There are reversed-contrast fonts, though. The 'Old West' slab styles are like this, though they are kind of novelty display faces. The most famous reversed-contrast sans is Antique Olive, and a more recent one FF Balance. I don't like either of these personally, but they are well crafted and have a certain look.

I don't read Arabic script, but here would be my guess: equal weight of horizontal and vertical strokes will still make the horizontals look heavier than the verticals, because that's the way the eye & brain work. But since the Arabic script is generally heavier in the horizontals, it might well not cause the problems it does in roman styles, and the letter forms may still look "normal." So I can conceive of it working fine, though I really don't know.

An interesting comparison might be the recent Hebrew typeface Erica sans, whose name is a tribute to Eric Gill's sans. Hebrew script also follows the heavy horizontal light vertical rule--maybe it's connected with right to left writing? And generally I think doing the latin script rules in Hebrew letters looks awful. But somehow the designer here brought it off brilliantly, and this face won a TDC award and is now very popular in Israel. You can read an interview with the designer here.

Vladimir Tamari's picture

Thanks William - this is very interesting and educational. I measured the O in Gill Sans and it was thinner on top than on the sides. Then I used your link to the article by the disigner of Erica- he seems to have done a good job of emulating Gill Sans and it is very nicely done.

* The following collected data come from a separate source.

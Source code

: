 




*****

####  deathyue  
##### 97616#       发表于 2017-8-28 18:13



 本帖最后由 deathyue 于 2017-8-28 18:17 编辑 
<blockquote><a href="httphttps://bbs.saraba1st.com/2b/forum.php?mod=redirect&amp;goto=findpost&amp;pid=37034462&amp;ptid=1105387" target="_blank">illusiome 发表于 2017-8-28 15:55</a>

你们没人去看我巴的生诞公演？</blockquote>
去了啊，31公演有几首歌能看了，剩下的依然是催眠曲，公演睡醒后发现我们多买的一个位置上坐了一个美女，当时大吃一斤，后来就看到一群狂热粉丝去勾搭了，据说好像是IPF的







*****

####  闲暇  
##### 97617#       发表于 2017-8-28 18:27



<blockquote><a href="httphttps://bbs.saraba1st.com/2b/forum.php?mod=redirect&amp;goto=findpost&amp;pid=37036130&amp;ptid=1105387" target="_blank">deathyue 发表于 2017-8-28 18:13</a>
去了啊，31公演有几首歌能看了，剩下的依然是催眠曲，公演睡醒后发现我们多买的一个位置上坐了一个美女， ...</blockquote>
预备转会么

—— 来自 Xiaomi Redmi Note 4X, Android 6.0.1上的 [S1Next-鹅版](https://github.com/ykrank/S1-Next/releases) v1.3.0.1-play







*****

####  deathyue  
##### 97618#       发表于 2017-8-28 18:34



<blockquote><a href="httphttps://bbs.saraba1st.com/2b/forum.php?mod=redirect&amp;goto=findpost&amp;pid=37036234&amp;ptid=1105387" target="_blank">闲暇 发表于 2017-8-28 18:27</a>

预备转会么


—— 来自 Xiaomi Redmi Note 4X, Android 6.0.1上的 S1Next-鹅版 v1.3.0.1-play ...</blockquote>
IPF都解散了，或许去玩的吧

>>Hebrew script also follows the heavy horizontal light vertical rule—maybe it’s connected with right to left writing?>>

Arabic has many script variants (and their font adaptations and derivatives) but the most common ones do indeed have a thick horizontal and a thin vertical. On the other hand there is the strictly geometrical kufic which has equal width for both. The Arabic in Arial font follows the general rule but the Hebrew there has thin horizontals and thick verticals!

This thread started out with a discussion of a perfectly round O, a feature of Johnston's London Underground lettering and Gill's adaptation. Gill's writings on typography and his Sans were a big influence in my work.

Thomas Phinney's picture

I am currently finalizing an Arabic font that has all its line widths equal - I wonder what is a good description for such an attribute: doesn’t ’mono-width’ refer to equal overall width of the glyphs between their sidebearings?

Instead of "mono-width" it's "monospace."

The other term you're looking for is "monoline."

Cheers,

T

Emma Ford's picture

Thanks Mark I tried the two suggestions and particularly the Cut and Paste from Illustrator works very well.

>>Tools/Panels/Smart Shapes/Ellipse Specify the height and the width to get a circle or oval/OK. Then repeat the operation using the same height and width minus double the required line width. That draws a smaller circle or oval nicely centered inside the first. Before de-selecting the inner shape, reverse its contour direction Contour/Paths... and Voila!<<

Vladimir I tried to follow your suggestion but I could not get it to work. I am new to Fontlab and I do have an older version (4.6). The closest I could find was Windows>Primitive Panel>Ellipse. I Placed the outer ellipse with Properties and then OK. I then Placed the inner ellipse with Properties and before deselecting it with OK I did Tools>Operations>Reverse Contours. But this did not work.

Please can you explain where I have gone wrong.

Vladimir Tamari's picture

Emma >>I did Tools>Operations>Reverse Contours. But this did not work.
Please can you explain where I have gone wrong.>>

What you did sounds right- unless you had both contours selected when you reversed them. When an inner contour has the reverse direction of the outer, where the two overlap is subtracted so you get a proper O shape with a hollow centre. If both contours run clockwise or both anticlockwise the inside O will be filled- there is a little arrow on each contour that shows the direction. Study the Fontlab 4.6 manual for alternate ways to reverse the contours for example by trying "set PS direction or Set TT direction" buttons if they exist, as they do on the 5.0 version. Good luck.